Disclosure of evidence and documents

Evidence taken by a committee and documents presented to it, and not published by the committee or presented to the Senate, may not be disclosed to any person other than a member or officer of the committee (SO 37). A committee may authorise the publication of such material. If a committee does not deliberately resolve to publish any such material, it is automatically published on presentation to the Senate. The Senate may separately authorise the disclosure of evidence or other material presented to a committee.

Persons who make a submission to a committee are routinely advised that they may not disclose their submission to other persons until the committee has resolved to publish it. To do so may be a contempt of the Senate.

The principle contained in standing order 37, that only the Senate or a committee may authorise the disclosure of material belonging to it, is elaborated in Privilege Resolution 6, which defines matters constituting contempts to include unauthorised disclosure of evidence:

A person shall not, without the authority of the Senate or a committee, publish or disclose:

  1. a document that has been prepared for the purpose of submission, and submitted, to the Senate or a committee and has been directed by the Senate or a committee to be treated as evidence taken in private session or as a document confidential to the Senate or the committee;

  2. any oral evidence taken by the Senate or a committee in private session, or a report of any such oral evidence; or

  3. any proceedings in private session of the Senate or a committee or any report of such proceedings,

unless the Senate or a committee has published, or authorised the publication of, that document, that oral evidence or a report of those proceedings (paragraph 16).

It is also an offence under section 13 of the Parliamentary Privileges Act 1987 to publish or disclose, without the authority of a House or committee, a confidential submission, oral evidence taken in camera or a report of such evidence.

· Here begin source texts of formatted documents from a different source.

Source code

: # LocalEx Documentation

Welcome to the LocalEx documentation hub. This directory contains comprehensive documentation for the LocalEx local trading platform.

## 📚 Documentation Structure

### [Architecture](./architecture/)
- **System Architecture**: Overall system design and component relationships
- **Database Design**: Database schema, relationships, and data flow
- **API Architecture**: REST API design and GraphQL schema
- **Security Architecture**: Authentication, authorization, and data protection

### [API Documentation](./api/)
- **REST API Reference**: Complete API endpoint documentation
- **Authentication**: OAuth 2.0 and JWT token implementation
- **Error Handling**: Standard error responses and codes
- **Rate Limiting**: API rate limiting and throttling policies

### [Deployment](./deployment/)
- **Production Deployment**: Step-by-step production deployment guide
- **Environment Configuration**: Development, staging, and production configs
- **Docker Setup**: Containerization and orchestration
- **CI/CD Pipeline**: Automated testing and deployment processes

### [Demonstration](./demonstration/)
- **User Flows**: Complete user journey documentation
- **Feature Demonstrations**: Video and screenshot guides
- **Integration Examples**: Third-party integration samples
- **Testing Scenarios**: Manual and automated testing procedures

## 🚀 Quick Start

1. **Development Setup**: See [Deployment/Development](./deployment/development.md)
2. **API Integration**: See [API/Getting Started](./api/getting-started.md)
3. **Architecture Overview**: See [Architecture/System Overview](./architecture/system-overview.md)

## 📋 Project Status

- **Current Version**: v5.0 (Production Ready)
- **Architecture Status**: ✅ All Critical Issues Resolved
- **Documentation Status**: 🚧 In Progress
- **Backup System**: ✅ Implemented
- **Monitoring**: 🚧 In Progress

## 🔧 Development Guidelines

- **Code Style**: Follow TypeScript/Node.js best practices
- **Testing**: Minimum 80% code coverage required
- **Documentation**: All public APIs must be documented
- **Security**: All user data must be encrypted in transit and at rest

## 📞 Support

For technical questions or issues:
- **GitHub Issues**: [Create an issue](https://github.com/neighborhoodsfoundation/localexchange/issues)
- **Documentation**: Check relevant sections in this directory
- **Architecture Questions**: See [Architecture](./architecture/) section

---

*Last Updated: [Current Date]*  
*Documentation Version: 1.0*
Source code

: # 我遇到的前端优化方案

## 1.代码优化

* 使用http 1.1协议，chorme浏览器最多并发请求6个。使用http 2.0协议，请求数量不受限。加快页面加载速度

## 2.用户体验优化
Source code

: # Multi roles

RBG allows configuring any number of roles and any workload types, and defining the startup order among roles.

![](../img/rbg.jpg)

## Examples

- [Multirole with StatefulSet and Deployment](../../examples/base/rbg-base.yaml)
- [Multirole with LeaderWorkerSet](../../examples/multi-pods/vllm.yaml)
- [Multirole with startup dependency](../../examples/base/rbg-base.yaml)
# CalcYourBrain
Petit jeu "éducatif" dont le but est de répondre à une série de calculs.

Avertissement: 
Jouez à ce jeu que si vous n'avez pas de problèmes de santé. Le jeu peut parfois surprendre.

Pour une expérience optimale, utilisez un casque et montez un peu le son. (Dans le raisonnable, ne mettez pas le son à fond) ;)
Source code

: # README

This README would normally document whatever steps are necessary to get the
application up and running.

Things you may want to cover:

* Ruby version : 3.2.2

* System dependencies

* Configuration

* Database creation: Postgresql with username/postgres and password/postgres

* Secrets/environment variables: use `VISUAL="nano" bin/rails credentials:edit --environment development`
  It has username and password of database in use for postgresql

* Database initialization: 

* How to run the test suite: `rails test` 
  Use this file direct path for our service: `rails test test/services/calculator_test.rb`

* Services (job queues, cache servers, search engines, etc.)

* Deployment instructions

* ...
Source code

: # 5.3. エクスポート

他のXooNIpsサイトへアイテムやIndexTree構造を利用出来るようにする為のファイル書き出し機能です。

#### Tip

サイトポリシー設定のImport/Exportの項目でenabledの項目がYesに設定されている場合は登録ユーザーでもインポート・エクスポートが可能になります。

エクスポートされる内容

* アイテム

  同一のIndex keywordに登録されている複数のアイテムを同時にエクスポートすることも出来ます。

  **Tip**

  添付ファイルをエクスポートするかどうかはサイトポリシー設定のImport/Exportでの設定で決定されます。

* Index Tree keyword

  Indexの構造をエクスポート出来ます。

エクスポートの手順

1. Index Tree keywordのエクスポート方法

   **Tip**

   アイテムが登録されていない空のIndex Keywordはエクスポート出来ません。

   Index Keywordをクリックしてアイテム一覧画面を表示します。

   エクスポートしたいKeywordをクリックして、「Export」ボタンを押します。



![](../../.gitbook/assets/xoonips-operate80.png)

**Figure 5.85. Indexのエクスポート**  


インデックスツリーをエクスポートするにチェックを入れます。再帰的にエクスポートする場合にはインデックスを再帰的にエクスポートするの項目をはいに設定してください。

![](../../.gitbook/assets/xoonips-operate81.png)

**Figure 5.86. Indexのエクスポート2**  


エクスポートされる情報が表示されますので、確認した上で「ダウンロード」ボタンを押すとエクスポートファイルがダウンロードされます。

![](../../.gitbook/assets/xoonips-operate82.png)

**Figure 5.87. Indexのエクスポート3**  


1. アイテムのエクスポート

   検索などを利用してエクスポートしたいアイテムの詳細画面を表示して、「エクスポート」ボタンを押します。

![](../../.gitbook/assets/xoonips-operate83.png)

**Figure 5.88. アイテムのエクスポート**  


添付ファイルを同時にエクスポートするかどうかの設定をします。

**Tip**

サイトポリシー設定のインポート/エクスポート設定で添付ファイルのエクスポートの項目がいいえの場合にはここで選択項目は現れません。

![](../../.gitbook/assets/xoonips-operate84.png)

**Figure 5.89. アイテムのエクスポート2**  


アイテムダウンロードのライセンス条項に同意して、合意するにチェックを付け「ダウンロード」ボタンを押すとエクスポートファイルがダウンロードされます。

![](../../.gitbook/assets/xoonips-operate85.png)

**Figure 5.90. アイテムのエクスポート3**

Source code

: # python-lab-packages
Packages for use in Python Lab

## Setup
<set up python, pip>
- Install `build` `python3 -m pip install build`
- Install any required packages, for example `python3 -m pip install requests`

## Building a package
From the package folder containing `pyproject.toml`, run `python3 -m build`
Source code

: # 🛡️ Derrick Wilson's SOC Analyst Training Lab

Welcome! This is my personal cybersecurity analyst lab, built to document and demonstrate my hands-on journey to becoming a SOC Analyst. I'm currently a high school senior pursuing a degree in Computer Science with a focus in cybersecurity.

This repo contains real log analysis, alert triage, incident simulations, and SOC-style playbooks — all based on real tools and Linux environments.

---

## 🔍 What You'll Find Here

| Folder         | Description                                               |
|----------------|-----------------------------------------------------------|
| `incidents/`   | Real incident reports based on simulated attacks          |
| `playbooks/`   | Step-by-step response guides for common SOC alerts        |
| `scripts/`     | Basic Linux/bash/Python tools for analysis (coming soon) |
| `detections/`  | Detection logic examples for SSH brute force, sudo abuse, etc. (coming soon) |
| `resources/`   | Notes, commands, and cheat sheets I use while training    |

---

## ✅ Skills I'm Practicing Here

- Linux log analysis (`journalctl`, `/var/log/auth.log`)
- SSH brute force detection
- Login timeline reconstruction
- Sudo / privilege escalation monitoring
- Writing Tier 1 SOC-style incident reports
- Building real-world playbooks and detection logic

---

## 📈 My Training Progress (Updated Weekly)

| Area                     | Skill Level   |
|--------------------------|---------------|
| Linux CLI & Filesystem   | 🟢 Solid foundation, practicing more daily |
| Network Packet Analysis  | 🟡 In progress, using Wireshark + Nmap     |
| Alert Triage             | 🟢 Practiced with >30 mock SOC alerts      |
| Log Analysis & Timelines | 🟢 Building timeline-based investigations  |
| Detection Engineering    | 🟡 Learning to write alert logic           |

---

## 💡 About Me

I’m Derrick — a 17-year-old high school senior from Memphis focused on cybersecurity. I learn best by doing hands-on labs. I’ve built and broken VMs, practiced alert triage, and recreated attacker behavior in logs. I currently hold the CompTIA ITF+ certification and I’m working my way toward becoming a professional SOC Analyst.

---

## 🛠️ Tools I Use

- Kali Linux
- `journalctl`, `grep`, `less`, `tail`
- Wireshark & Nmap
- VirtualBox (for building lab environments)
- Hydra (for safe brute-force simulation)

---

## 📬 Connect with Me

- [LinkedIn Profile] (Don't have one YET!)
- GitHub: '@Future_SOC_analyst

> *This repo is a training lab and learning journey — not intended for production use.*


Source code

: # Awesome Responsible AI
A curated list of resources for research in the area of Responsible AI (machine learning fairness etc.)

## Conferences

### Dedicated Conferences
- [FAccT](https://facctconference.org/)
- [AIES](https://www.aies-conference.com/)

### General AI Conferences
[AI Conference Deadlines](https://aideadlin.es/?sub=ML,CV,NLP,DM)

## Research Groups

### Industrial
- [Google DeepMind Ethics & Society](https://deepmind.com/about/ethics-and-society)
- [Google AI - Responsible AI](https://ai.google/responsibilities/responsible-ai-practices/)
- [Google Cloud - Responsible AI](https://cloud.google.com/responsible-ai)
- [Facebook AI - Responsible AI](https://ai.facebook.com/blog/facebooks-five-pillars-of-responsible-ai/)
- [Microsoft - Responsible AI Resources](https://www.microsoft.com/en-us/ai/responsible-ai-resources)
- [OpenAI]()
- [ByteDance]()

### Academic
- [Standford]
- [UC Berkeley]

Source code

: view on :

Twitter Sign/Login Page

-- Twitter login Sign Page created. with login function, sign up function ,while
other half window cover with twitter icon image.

Such an offence may be prosecuted in the courts.

Orders of the Senate, adopted on the recommendations of the Procedure and Privileges Committees, require committees to investigate in a preliminary way any unauthorised disclosures of their unpublished materials, and form a conclusion about whether the disclosures tended to interfere with their work, before raising such disclosures as matters of privilege for investigation by the Privileges Committee (20/6/1996, J.361; 6/10/2005, J.1200-2; 17/9/2007, J.4388). For examples of action by committees under these provisions, see statement by the chair of the Senators’ Interests Committee, SD, 13/9/2006, pp 90-2; report by the Rural and Regional Affairs and Transport Committee, PP 205/2007.

All oral evidence taken in public is automatically published, but any other evidence, written or oral, requires specific authorisation by the committee or the Senate for disclosure.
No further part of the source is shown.